A Day in the Back Bay Parking Game
David Bates / May 29, 2012-11:43 am
The other day was the weirdest day ever in the Back Bay parking game.
The weirdness started at 8:43 AM, 43 minutes after enforcers, now dressed in their summer stately blue, had started doling out $25 hard copy reminders that the city’s meters need to be fed at precisely 8 AM. Nonetheless, I didn’t see a ticket on my car, which I had parked at the corner of Newbury and Dartmouth, one of the most heavily enforced streets in Boston. I might have won the opening game of the series with the enforcers, but it was a long day.
Later in the day I was reading how the city enforcers had nearly 1.5 million wins in 2011. That’s a lot of tickets. If you don’t include Sundays and holidays, that’s about 5,000 wins a day, a win about every 17-seconds. In other words, there weren’t very many times when they let a guy not feed a meter for 43 minutes and beat them. The enforcer wins amounted to more than $1 million in revenue a week ($62 million annually) for the city. Still, a little while back, some guy in Newton had blogged that the city’s parking meters should cost more. Weird. Then I thought about it. A timed public space on Newbury Street will run $2.50 for two hours, but the lot at 149 Newbury Street will charge you $36 to park for the same two hours. I know the citizens of the Commonwealth subsidize a percentage of every MBTA ride through taxes, but are they subsidizing Newbury Street parking to the extent of a 95% discount? I thought the Newtonian might have a point. Weird.

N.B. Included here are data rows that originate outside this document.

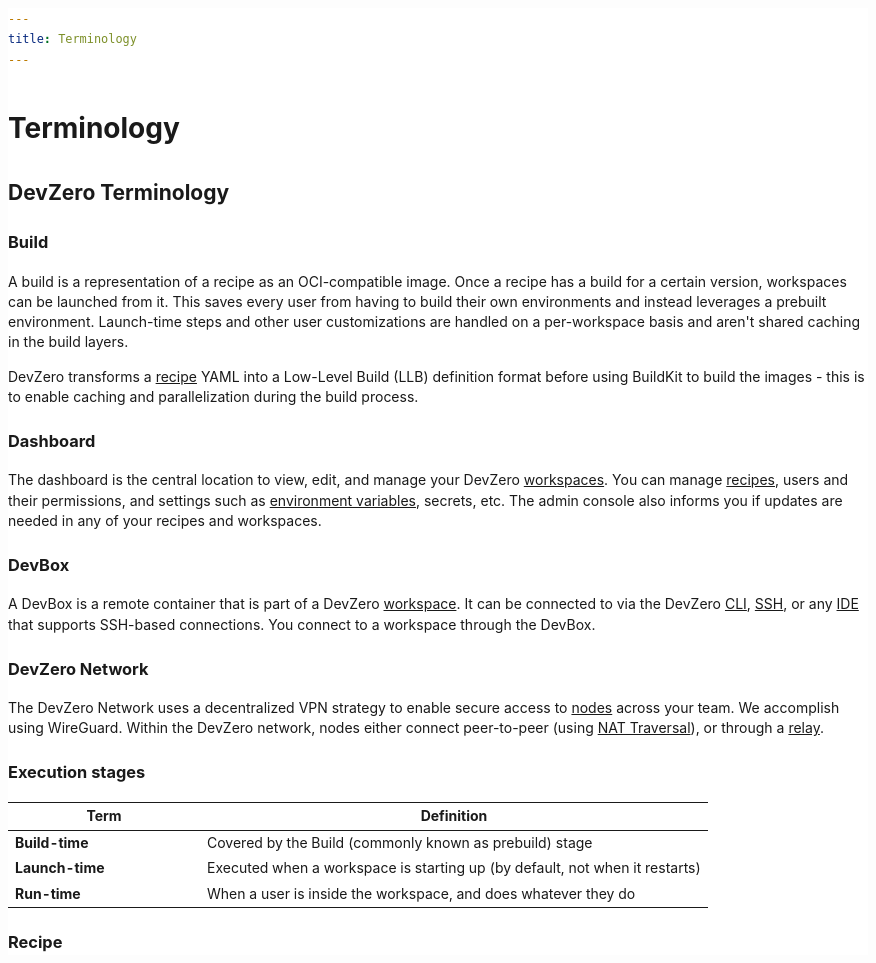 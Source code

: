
 ```yaml
---
title: Terminology
---
```

# Terminology

## DevZero Terminology

### Build

A build is a representation of a recipe as an OCI-compatible image. Once a recipe has a build for a certain version, workspaces can be launched from it. This saves every user from having to build their own environments and instead leverages a prebuilt environment. Launch-time steps and other user customizations are handled on a per-workspace basis and aren't shared caching in the build layers.

DevZero transforms a [recipe](terminology.md#recipe) YAML into a Low-Level Build (LLB) definition format before using BuildKit to build the images - this is to enable caching and parallelization during the build process.

### Dashboard

The dashboard is the central location to view, edit, and manage your DevZero [workspaces](terminology.md#workspace). You can manage [recipes](terminology.md#recipe), users and their permissions, and settings such as [environment variables](terminology.md#environment-variables), secrets, etc. The admin console also informs you if updates are needed in any of your recipes and workspaces.

### DevBox

A DevBox is a remote container that is part of a DevZero [workspace](terminology.md#workspace). It can be connected to via the DevZero [CLI](terminology.md#cli), [SSH](terminology.md#ssh), or any [IDE](terminology.md#ide) that supports SSH-based connections. You connect to a workspace through the DevBox.

### DevZero Network

The DevZero Network uses a decentralized VPN strategy to enable secure access to [nodes](terminology.md#node) across your team. We accomplish using WireGuard. Within the DevZero network, nodes either connect peer-to-peer (using [NAT Traversal](terminology.md#nat-traversal)), or through a [relay](terminology.md#relay).

### Execution stages

<table data-full-width="false"><thead><tr><th width="178">Term</th><th>Definition</th></tr></thead><tbody><tr><td><strong>Build-time</strong></td><td>Covered by the Build (commonly known as prebuild) stage</td></tr><tr><td><strong>Launch-time</strong></td><td>Executed when a workspace is starting up (by default, not when it restarts)</td></tr><tr><td><strong>Run-time</strong></td><td>When a user is inside the workspace, and does whatever they do</td></tr></tbody></table>

### Recipe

I played the game flawlessly for the rest of the day, expertly moving my car three times without finding an orange friend on my windshield. Around 5PM, the parking weirdness that had begun my day, was intent on closing it too. I witnessed a guy asking a short-sleeved enforcer for some quarters for a meter and… she gave him the quarters instead of a ticket. Maybe some planet was in retrograde? Maybe it was a sign of the apocalypse? But I like to think, as weird as it was, it was just good sportsmanship between those who know how the game is played. So don’t hate the players, just play the game.